Copy out every line of the data exactly; do not include the images.

Start of Data to process

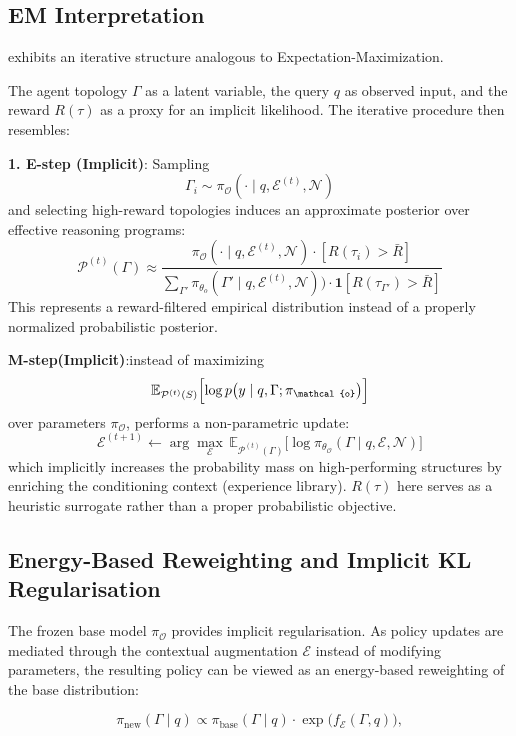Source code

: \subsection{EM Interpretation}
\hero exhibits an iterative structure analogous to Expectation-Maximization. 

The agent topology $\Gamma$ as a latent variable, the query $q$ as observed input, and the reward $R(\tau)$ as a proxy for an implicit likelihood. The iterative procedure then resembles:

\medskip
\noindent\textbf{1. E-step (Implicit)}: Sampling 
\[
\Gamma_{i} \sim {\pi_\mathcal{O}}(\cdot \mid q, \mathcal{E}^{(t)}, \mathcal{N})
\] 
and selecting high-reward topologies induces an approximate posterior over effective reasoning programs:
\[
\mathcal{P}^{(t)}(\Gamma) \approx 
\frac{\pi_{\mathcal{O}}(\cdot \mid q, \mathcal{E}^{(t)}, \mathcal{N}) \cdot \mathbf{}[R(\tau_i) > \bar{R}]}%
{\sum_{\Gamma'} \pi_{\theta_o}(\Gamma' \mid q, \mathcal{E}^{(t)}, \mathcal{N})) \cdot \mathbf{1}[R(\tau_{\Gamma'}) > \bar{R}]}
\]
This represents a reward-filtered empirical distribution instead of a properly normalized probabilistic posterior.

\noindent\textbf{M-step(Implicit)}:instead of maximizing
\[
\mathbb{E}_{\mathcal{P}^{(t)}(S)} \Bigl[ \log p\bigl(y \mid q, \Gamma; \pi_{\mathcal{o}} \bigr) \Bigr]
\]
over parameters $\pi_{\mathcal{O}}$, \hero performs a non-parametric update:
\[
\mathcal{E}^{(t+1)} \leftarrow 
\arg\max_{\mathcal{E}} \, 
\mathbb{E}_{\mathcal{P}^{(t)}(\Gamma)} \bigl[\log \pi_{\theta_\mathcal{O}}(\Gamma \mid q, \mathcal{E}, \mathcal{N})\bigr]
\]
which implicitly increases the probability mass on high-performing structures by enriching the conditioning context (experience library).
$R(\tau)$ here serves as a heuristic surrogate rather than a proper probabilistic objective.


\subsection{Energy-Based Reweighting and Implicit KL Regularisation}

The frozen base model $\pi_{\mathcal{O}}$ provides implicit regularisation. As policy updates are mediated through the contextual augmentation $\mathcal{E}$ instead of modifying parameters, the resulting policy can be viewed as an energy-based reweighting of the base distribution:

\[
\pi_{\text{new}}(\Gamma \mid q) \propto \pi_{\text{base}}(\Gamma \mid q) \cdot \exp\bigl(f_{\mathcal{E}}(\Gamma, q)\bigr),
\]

End of Data to process

» **Response to the task**
Source code

: \subsection{EM Interpretation}
\hero exhibits an iterative structure analogous to Expectation-Maximization. 

The agent topology $\Gamma$ as a latent variable, the query $q$ as observed input, and the reward $R(\tau)$ as a proxy for an implicit likelihood. The iterative procedure then resembles:

\medskip
\noindent\textbf{1. E-step (Implicit)}: Sampling 
\[
\Gamma_{i} \sim {\pi_\mathcal{O}}(\cdot \mid q, \mathcal{E}^{(t)}, \mathcal{N})
\] 
and selecting high-reward topologies induces an approximate posterior over effective reasoning programs:
\[
\mathcal{P}^{(t)}(\Gamma) \approx 
\frac{\pi_{\mathcal{O}}(\cdot \mid q, \mathcal{E}^{(t)}, \mathcal{N}) \cdot \mathbf{}[R(\tau_i) > \bar{R}]}%
{\sum_{\Gamma'} \pi_{\theta_o}(\Gamma' \mid q, \mathcal{E}^{(t)}, \mathcal{N})) \cdot \mathbf{1}[R(\tau_{\Gamma'}) > \bar{R}]}
\]
This represents a reward-filtered empirical distribution instead of a properly normalized probabilistic posterior.

\noindent\textbf{M-step(Implicit)}:instead of maximizing
\[
\mathbb{E}_{\mathcal{P}^{(t)}(S)} \Bigl[ \log p\bigl(y \mid q, \Gamma; \pi_{\mathcal{o}} \bigr) \Bigr]
\]
over parameters $\pi_{\mathcal{O}}$, \hero performs a non-parametric update:
\[
\mathcal{E}^{(t+1)} \leftarrow 
\arg\max_{\mathcal{E}} \, 
\mathbb{E}_{\mathcal{P}^{(t)}(\Gamma)} \bigl[\log \pi_{\theta_\mathcal{O}}(\Gamma \mid q, \mathcal{E}, \mathcal{N})\bigr]
\]
which implicitly increases the probability mass on high-performing structures by enriching the conditioning context (experience library).
$R(\tau)$ here serves as a heuristic surrogate rather than a proper probabilistic objective.


\subsection{Energy-Based Reweighting and Implicit KL Regularisation}

The frozen base model $\pi_{\mathcal{O}}$ provides implicit regularisation. As policy updates are mediated through the contextual augmentation $\mathcal{E}$ instead of modifying parameters, the resulting policy can be viewed as an energy-based reweighting of the base distribution:

\[
\pi_{\text{new}}(\Gamma \mid q) \propto \pi_{\text{base}}(\Gamma \mid q) \cdot \exp\bigl(f_{\mathcal{E}}(\Gamma, q)\bigr),
\]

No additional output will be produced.